Rapid City officials are looking to create more bee-friendly habitat throughout the city's parks to promote the importance of pollinators to the environment.

In support of that mission, the city council is expected to take action Tuesday on a resolution designating Rapid City as a Bee City USA affiliate.

"With the Bee City USA designation, we're looking to formalize what we've already been doing and trying to practice the last few years," Rapid City Parks Division Manager Scott Anderson said. "With that designation, there are some stipulations for what we need to do on a per-year basis, like coming up with a policy for different management of pests and different ways to go about it."

According to Bee City USA's website, its mission is to galvanize communities to sustain pollinators, responsible for the reproduction of almost 90% of the world's flowering plant species, by providing them with healthy habitat, rich in a variety of plants and nearly free of pesticides.

Anderson said the city is looking to expand pollinator-friendly habitats across city-owned properties.

"We already have one that we started last spring on a section of property on the north side of Omaha Street and Mountain View intersection, on the western edge of Founders Park," he said. "It was a newly roughed-up area anyway, so we thought it would be a good opportunity to plant some wildflowers and a pollinator patch there."

Anderson said the city is also looking at revising policies on pesticide usage.
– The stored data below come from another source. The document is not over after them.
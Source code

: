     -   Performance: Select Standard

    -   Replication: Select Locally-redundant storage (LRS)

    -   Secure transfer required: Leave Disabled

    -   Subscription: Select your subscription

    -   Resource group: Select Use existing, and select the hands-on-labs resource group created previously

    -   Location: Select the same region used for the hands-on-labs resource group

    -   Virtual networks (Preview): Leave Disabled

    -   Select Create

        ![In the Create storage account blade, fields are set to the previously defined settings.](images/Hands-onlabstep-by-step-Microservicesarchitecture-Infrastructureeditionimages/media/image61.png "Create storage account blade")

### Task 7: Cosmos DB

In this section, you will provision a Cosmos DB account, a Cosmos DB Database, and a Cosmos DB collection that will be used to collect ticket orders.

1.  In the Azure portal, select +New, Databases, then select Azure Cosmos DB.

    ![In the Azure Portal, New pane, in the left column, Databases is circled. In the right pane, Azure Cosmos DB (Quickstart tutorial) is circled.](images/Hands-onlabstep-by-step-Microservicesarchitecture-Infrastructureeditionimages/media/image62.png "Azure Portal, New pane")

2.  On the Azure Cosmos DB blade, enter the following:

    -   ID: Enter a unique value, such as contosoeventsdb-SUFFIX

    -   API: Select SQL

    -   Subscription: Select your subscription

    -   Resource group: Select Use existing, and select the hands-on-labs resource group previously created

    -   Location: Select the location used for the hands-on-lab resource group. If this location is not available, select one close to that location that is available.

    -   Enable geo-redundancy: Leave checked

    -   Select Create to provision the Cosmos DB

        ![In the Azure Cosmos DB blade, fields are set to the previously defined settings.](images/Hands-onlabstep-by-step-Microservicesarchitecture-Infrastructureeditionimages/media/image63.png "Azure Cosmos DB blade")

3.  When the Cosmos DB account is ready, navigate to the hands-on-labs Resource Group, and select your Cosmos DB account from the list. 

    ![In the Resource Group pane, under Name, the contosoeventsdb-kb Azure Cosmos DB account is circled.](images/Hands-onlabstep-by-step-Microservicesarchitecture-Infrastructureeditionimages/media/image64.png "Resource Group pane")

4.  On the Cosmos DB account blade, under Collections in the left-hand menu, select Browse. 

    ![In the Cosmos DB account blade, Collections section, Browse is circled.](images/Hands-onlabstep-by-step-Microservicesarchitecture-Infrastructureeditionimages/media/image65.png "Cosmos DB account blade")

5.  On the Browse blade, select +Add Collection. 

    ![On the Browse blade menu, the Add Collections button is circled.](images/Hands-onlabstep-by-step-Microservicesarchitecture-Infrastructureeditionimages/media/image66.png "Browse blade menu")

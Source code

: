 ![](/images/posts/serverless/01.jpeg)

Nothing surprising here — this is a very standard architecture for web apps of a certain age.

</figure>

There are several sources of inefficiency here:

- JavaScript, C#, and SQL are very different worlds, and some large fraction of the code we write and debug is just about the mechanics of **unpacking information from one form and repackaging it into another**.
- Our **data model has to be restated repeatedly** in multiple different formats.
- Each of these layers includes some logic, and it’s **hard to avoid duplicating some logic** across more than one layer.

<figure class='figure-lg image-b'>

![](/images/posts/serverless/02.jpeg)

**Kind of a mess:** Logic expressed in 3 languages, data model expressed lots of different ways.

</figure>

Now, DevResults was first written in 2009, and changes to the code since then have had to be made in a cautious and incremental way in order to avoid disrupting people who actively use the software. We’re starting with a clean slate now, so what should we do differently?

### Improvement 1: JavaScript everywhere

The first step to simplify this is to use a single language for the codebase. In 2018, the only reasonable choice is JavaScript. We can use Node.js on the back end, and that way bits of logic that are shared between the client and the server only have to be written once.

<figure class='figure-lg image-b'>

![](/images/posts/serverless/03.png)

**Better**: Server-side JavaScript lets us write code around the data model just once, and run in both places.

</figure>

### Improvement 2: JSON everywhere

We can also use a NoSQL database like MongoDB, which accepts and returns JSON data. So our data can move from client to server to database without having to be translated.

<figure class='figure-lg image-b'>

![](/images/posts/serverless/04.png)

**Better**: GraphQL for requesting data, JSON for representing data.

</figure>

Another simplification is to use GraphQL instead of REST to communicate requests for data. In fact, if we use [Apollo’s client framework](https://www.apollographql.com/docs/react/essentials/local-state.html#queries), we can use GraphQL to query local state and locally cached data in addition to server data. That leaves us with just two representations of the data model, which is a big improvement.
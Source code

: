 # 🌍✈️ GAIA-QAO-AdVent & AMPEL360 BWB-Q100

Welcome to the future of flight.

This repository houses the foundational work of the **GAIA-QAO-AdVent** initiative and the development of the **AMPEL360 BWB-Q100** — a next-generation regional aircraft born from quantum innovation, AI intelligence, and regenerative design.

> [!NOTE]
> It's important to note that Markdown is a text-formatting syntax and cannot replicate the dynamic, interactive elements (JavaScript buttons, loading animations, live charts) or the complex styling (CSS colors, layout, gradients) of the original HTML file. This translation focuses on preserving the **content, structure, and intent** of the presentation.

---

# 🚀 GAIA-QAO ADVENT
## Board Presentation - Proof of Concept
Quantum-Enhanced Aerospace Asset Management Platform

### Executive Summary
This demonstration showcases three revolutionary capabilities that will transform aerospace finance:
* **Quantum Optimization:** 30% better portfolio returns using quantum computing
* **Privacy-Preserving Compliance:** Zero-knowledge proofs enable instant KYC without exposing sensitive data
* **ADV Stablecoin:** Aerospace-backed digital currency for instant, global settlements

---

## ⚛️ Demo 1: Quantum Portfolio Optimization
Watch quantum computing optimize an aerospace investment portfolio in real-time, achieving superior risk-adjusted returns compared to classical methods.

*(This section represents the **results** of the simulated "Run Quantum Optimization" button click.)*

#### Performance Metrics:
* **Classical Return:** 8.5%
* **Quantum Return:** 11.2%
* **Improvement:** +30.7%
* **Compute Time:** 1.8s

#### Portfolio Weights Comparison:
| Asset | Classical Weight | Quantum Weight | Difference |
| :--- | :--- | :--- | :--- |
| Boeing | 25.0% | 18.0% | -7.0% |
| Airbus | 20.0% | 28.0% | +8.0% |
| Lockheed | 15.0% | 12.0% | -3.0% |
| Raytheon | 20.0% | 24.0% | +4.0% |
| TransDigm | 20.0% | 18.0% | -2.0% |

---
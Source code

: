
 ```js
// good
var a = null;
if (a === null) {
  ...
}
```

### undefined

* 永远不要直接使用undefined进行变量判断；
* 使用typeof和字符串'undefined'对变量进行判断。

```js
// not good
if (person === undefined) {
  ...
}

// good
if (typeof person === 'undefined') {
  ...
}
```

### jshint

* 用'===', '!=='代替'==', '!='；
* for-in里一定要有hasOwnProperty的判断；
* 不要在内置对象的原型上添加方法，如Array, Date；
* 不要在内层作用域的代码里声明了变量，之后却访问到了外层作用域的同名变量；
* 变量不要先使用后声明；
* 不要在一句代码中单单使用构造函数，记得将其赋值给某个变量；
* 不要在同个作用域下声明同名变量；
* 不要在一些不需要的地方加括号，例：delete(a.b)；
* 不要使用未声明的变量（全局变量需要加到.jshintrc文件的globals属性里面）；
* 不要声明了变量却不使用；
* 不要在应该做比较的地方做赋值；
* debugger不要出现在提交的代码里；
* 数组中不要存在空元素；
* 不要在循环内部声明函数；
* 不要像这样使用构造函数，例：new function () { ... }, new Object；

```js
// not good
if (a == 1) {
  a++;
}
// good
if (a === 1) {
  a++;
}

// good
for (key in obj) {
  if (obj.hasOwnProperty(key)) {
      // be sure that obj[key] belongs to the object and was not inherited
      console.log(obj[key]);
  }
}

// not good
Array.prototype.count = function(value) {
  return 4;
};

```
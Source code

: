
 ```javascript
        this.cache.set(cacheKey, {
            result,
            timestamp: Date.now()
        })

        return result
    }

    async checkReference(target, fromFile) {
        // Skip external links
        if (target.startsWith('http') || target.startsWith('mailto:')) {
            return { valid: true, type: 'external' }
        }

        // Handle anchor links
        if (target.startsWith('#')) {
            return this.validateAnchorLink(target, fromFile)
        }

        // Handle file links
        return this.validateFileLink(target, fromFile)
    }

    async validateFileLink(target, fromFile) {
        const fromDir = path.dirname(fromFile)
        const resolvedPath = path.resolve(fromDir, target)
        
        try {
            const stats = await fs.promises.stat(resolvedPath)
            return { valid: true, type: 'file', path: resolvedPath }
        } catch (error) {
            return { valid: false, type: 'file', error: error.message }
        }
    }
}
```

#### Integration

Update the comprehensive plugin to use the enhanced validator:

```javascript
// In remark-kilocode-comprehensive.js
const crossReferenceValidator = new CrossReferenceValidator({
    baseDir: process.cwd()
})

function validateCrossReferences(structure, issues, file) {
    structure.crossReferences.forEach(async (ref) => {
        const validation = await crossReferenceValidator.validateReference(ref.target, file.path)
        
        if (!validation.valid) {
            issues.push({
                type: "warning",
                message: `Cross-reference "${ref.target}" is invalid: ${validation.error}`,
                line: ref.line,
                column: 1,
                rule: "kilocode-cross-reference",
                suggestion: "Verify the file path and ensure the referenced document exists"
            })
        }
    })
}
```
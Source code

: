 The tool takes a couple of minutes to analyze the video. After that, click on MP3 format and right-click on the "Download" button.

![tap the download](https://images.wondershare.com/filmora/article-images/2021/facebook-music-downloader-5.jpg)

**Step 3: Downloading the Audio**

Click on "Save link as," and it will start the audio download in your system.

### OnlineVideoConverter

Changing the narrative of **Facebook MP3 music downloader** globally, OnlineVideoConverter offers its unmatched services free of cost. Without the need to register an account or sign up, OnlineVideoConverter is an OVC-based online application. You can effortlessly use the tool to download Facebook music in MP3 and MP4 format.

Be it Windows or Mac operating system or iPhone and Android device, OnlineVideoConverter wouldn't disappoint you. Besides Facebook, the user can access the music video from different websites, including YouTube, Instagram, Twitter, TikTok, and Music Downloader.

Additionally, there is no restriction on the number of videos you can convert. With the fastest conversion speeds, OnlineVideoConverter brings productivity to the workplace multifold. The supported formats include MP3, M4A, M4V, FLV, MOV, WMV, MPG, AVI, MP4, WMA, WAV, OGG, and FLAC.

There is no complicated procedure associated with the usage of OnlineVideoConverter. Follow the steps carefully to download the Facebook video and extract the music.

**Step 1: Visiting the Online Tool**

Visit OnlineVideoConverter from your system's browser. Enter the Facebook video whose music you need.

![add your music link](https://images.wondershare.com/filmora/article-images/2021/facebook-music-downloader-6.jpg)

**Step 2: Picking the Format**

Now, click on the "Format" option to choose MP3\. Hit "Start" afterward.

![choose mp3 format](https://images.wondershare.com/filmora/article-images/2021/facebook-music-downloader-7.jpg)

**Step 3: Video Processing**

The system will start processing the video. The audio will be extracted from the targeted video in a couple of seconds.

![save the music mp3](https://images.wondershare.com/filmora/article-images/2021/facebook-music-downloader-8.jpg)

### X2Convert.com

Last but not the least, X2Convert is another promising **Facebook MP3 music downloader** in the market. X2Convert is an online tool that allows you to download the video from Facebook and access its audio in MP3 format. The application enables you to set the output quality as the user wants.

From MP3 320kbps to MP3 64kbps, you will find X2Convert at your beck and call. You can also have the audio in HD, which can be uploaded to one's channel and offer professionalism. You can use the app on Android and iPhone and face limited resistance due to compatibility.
"Over the last three or four years, we have worked with local beekeepers about when we would be in their area for mosquito-control operations," he said. "That gives them a chance to protect their hives and property so that if there is any drift, hopefully it will not be invasive to their hives. Looking to the future, it would be great to get away from some of that pesticide use and try to promote other management practices instead of using pesticides."